Radek Pyffel, jeden z polskich sinologów, ostrzega na “X”, że jesteśmy świadkami niebezpiecznej sytuacji.
Niebezpieczna sytuacja…
Dociskana przez Trumpa Europa zaprasza Xi Jinpinga na szczyt Unia Europejska – Chiny, ale ten (według Financial Times) odmawia. Chiny w 50 rocznicę ustanowienia stosunków reprezentować ma premier Li Qiang.
Pekin odrzuca wyciągniętą do zgody rękę i nie chce próbować wykorzystać brutalności Trumpa by przeciągnąć Europę na swoją stronę? Chce (tak jak USA i Rosja) spisać Europę na straty i wyrzucić ją poza koncert mocarstw? To może być oczywiście tylko symboliczny i mało znaczący gest, element dyplomatycznej gry.
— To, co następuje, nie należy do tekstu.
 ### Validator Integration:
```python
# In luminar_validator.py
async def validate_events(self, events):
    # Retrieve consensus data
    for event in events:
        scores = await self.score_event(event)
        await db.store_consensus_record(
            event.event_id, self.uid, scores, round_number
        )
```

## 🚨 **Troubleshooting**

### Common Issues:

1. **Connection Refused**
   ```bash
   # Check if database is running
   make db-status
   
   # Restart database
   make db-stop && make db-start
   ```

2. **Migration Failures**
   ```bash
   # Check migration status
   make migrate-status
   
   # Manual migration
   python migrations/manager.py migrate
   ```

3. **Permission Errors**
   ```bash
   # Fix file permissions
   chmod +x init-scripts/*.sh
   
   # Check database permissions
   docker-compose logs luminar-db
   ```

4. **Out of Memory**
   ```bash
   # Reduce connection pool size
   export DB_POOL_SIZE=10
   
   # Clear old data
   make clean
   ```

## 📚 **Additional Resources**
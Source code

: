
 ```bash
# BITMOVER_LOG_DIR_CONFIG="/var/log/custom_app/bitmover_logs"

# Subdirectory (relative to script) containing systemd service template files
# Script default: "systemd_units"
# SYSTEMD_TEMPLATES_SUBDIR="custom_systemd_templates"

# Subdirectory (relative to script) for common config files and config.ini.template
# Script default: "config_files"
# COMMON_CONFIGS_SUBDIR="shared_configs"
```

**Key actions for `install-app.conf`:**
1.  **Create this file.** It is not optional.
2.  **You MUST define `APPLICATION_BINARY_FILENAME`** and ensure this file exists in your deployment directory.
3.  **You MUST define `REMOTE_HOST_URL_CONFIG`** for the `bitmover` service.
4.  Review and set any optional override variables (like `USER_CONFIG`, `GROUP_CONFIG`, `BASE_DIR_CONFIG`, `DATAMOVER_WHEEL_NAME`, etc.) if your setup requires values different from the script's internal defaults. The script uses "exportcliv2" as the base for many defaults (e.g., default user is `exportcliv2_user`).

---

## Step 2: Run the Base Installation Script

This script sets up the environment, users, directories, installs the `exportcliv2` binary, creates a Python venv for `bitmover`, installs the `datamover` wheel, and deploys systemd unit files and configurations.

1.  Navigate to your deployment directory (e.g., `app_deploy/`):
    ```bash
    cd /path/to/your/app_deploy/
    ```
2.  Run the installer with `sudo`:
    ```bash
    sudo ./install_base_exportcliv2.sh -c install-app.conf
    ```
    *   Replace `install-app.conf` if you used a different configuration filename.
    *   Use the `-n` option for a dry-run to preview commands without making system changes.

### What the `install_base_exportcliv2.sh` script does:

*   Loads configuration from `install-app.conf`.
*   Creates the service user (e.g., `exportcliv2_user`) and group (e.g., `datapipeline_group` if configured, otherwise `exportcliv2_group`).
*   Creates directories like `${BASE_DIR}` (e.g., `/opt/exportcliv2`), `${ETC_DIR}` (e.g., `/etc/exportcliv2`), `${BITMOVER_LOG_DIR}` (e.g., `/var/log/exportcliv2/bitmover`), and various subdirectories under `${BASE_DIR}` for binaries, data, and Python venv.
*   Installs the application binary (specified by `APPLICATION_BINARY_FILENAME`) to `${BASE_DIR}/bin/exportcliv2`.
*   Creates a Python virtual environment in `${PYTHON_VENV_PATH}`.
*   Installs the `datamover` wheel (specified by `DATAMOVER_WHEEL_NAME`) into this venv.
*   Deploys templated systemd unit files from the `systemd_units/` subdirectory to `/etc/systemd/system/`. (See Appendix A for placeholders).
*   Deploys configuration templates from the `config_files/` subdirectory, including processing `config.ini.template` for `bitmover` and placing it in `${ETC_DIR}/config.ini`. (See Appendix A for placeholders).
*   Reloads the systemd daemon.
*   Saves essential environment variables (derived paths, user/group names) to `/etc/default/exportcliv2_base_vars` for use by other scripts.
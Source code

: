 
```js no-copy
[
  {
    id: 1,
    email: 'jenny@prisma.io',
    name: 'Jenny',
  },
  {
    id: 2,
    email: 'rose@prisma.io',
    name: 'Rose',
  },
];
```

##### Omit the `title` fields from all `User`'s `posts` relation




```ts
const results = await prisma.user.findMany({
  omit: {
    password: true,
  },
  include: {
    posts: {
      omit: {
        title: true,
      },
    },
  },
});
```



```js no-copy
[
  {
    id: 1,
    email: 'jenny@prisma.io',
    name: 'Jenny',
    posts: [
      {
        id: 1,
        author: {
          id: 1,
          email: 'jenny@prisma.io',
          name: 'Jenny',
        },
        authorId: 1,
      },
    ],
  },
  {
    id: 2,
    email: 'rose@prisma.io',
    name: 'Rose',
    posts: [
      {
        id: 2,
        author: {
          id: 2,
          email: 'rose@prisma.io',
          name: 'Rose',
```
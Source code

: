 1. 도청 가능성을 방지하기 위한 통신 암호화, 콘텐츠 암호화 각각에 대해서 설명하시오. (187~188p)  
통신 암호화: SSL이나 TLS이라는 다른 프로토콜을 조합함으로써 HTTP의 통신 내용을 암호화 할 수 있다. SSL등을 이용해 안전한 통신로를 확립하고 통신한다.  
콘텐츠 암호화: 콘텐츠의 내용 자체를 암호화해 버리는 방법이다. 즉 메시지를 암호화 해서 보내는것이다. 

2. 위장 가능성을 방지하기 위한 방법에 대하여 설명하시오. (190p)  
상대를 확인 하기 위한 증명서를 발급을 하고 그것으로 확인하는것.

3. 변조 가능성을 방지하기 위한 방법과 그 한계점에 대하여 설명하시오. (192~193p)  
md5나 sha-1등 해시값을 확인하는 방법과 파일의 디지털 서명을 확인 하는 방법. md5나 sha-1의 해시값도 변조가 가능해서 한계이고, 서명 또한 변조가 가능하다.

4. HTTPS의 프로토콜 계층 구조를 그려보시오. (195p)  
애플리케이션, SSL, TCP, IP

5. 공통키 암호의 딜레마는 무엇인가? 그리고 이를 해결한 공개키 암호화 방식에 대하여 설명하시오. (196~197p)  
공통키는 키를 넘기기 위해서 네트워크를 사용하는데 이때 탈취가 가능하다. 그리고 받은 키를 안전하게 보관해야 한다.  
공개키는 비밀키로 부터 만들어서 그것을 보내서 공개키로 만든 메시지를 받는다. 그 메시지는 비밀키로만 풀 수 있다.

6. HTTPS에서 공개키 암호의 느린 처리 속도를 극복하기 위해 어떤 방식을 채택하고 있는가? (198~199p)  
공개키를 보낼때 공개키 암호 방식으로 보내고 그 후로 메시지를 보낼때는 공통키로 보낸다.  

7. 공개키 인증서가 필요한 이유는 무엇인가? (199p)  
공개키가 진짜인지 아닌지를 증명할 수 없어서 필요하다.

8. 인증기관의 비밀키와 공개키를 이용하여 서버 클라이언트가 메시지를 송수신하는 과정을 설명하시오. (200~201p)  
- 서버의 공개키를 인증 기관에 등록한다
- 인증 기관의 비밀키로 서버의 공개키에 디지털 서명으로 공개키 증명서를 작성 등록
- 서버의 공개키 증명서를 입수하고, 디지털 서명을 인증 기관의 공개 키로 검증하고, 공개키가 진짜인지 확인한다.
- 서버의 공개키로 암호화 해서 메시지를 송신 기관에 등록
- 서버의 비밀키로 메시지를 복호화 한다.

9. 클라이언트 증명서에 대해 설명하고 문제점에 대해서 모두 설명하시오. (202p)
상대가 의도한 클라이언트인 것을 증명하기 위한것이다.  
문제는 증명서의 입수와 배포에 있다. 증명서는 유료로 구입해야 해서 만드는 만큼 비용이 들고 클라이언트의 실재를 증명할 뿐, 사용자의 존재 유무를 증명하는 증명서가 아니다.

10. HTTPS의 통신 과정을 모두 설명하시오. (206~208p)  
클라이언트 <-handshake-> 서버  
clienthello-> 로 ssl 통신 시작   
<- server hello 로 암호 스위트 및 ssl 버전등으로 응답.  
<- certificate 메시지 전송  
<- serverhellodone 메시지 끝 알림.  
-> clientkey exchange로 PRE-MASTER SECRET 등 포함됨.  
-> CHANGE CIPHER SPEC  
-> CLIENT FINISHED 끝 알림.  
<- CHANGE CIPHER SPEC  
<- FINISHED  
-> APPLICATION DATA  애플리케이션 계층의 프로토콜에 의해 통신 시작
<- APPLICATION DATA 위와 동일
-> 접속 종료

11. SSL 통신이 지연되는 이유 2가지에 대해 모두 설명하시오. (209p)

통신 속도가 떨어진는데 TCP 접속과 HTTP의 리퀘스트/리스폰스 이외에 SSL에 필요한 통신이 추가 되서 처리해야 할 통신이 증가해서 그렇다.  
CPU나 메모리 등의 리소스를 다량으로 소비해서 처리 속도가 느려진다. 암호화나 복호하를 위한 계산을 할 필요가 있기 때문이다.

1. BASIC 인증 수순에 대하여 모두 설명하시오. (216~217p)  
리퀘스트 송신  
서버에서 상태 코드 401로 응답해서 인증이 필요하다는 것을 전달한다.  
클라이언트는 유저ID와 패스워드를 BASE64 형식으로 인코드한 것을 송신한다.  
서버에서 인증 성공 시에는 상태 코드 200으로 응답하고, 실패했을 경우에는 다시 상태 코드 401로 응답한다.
Ale może być to też wstęp do sytuacji w której powinniśmy już zaczynać zapinać pasy… Czarna polewka Chin dla Europy w obliczu ataku Trumpa i odarcie ze złudzeń, że agresywną politykę nowych amerykańskich elit wobec Unii można “balansować” poprzez (często w UE krytykowane i potępiane) Chiny. Brak chęci i odmowa Pekinu może być dla UE i naszego kontynentu coraz bardziej pogłębiającym się szokiem…
Czy Unia w tym rozdaniu zamiast wziąć udział w uroczystej kolacji sama będzie zjedzona jako jedno z dań w uczcie mocarstw (a Polska wraz z nią)?
Warto obserwować.
Na horyzoncie pojawia się bardzo niebezpieczny scenariusz…
Więcej w FT.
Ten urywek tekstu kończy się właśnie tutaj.